◆ WHAT TO WORK ON ◆
Show each line from the records below in which the word "Models" occurs.

◆ DATASET RECORDS ◆

※

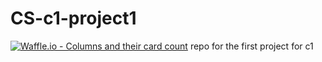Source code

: # CS-c1-project1
[![Waffle.io - Columns and their card count](https://waffle.io/Jonjy/CS-c1-project1)](https://waffle.io/Jonjy/CS-c1-project1)
repo for the first project for c1
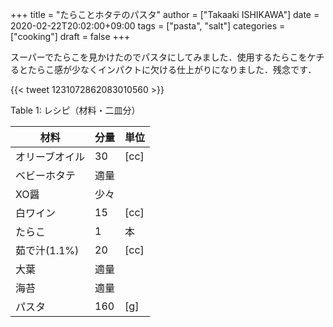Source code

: +++
title = "たらことホタテのパスタ"
author = ["Takaaki ISHIKAWA"]
date = 2020-02-22T20:02:00+09:00
tags = ["pasta", "salt"]
categories = ["cooking"]
draft = false
+++

スーパーでたらこを見かけたのでパスタにしてみました．使用するたらこをケチるとたらこ感が少なくインパクトに欠ける仕上がりになりました．残念です．

{{< tweet 1231072862083010560 >}}

<div class="table-caption">
  <span class="table-number">Table 1</span>:
  レシピ（材料・二皿分）
</div>

| 材料      | 分量 | 単位 |
|---------|----|----|
| オリーブオイル | 30  | [cc] |
| ベビーホタテ | 適量 |      |
| XO醤      | 少々 |      |
| 白ワイン  | 15  | [cc] |
| たらこ    | 1   | 本   |
| 茹で汁(1.1%) | 20  | [cc] |
| 大葉      | 適量 |      |
| 海苔      | 適量 |      |
| パスタ    | 160 | [g]  |
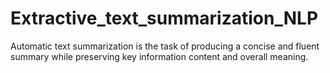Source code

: # Extractive_text_summarization_NLP
Automatic text summarization is the task of producing a concise and fluent summary while preserving key information content and overall meaning.

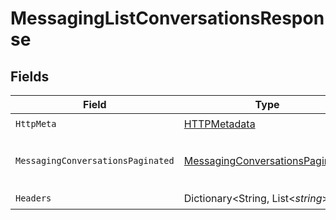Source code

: # MessagingListConversationsResponse


## Fields

| Field                                                                                         | Type                                                                                          | Required                                                                                      | Description                                                                                   |
| --------------------------------------------------------------------------------------------- | --------------------------------------------------------------------------------------------- | --------------------------------------------------------------------------------------------- | --------------------------------------------------------------------------------------------- |
| `HttpMeta`                                                                                    | [HTTPMetadata](../../Models/Components/HTTPMetadata.md)                                       | :heavy_check_mark:                                                                            | N/A                                                                                           |
| `MessagingConversationsPaginated`                                                             | [MessagingConversationsPaginated](../../Models/Components/MessagingConversationsPaginated.md) | :heavy_minus_sign:                                                                            | The list of conversations was retrieved.                                                      |
| `Headers`                                                                                     | Dictionary<String, List<*string*>>                                                            | :heavy_check_mark:                                                                            | N/A                                                                                           |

※

◆ SOLUTION TO THIS PROBLEM ◆
| `HttpMeta`                                                                                    | [HTTPMetadata](../../Models/Components/HTTPMetadata.md)                                       | :heavy_check_mark:                                                                            | N/A                                                                                           |
| `MessagingConversationsPaginated`                                                             | [MessagingConversationsPaginated](../../Models/Components/MessagingConversationsPaginated.md) | :heavy_minus_sign:                                                                            | The list of conversations was retrieved.                                                      |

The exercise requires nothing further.